- What you will do:
From the entries that follow, copy each line containing the word "worked".

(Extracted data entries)
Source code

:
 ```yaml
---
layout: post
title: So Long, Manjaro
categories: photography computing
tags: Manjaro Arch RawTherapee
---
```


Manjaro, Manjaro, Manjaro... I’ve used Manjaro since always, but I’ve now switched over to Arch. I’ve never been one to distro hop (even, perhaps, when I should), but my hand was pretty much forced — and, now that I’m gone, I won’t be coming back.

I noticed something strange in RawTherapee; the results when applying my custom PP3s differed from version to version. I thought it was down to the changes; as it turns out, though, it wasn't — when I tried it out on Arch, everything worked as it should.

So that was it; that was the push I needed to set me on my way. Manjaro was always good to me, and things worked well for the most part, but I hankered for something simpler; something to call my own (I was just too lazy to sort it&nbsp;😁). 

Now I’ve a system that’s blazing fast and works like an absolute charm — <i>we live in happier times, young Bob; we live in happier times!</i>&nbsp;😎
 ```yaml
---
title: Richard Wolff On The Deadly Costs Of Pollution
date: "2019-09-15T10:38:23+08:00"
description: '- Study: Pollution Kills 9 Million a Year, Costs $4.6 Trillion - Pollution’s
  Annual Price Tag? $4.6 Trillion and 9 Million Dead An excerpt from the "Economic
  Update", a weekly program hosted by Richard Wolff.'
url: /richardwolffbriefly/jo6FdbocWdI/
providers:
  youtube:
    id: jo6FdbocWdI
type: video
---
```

- Your response:
I noticed something strange in RawTherapee; the results when applying my custom PP3s differed from version to version. I thought it was down to the changes; as it turns out, though, it wasn't — when I tried it out on Arch, everything worked as it should.
So that was it; that was the push I needed to set me on my way. Manjaro was always good to me, and things worked well for the most part, but I hankered for something simpler; something to call my own (I was just too lazy to sort it&nbsp;😁). 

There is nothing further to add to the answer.